City officials should lead by example. Maura Kennedy, director of the city Department of Permits, Licenses and Inspections, is not doing that.
Ms. Kennedy’s Stanton Heights home has been cited for a code violation related to a leaning picket fence, which a neighbor claims is blocking his stairwell. The violation did not develop overnight. Inspectors in Ms. Kennedy’s department visited the home three times between August and October, and the citation was filed because the problem still hadn’t been fixed. The home, which Ms. Kennedy shares with her partner, is under renovation.
Tim McNulty, spokesman for Mayor Bill Peduto, said the citation shows the fairness of the system — even the home of the person in charge of code enforcement must meet the standards or else. While it is reassuring to know that a city official who flouts the rules will be held accountable — one cannot say as much about officials in every jurisdiction — that does not make Ms. Kennedy’s case any less concerning.

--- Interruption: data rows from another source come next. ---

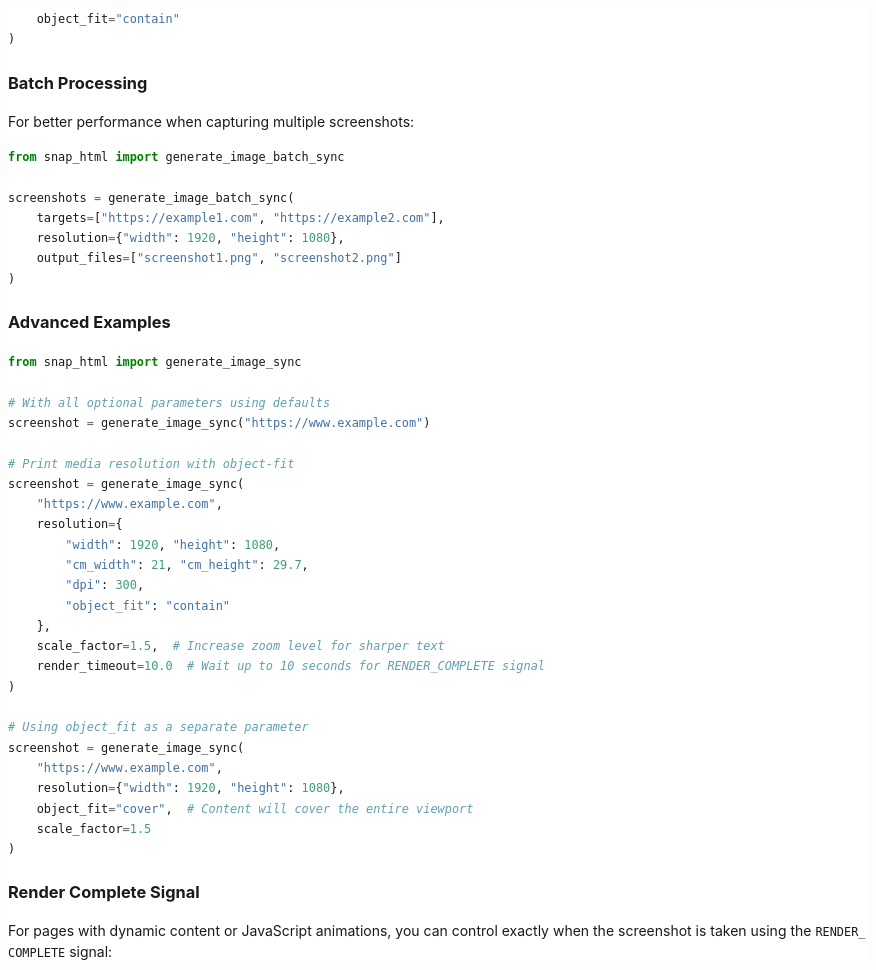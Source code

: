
 ```python
    object_fit="contain"
)
```

### Batch Processing

For better performance when capturing multiple screenshots:

```python
from snap_html import generate_image_batch_sync

screenshots = generate_image_batch_sync(
    targets=["https://example1.com", "https://example2.com"],
    resolution={"width": 1920, "height": 1080},
    output_files=["screenshot1.png", "screenshot2.png"]
)
```

### Advanced Examples

```python
from snap_html import generate_image_sync

# With all optional parameters using defaults
screenshot = generate_image_sync("https://www.example.com")

# Print media resolution with object-fit
screenshot = generate_image_sync(
    "https://www.example.com",
    resolution={
        "width": 1920, "height": 1080,
        "cm_width": 21, "cm_height": 29.7,
        "dpi": 300,
        "object_fit": "contain"
    },
    scale_factor=1.5,  # Increase zoom level for sharper text
    render_timeout=10.0  # Wait up to 10 seconds for RENDER_COMPLETE signal
)

# Using object_fit as a separate parameter
screenshot = generate_image_sync(
    "https://www.example.com",
    resolution={"width": 1920, "height": 1080},
    object_fit="cover",  # Content will cover the entire viewport
    scale_factor=1.5
)
```

### Render Complete Signal

For pages with dynamic content or JavaScript animations, you can control exactly when the screenshot is taken using the `RENDER_COMPLETE` signal:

After all, she is the person in the city primarily responsible for enforcing the law in question. There is a hint of “do as I say, not as I do” here. Other property owners may wonder how important it is for them to toe the line when Ms. Kennedy’s home is out of compliance. If they want others to respect the law, city officials must do the same. Adherence to code enforcement is a must at a time of rapid development, which the city is experiencing now.
Mr. McNulty said Ms. Kennedy is committed to fixing the fence. She should do so quickly.
It’s troubling that the violation has persisted so long. The problem puts the neighbor in a predicament, too. It must be awkward to be arguing with the city’s top code enforcer over a code-enforcement problem at her home. In more ways than one, Ms. Kennedy needs to put her house in order.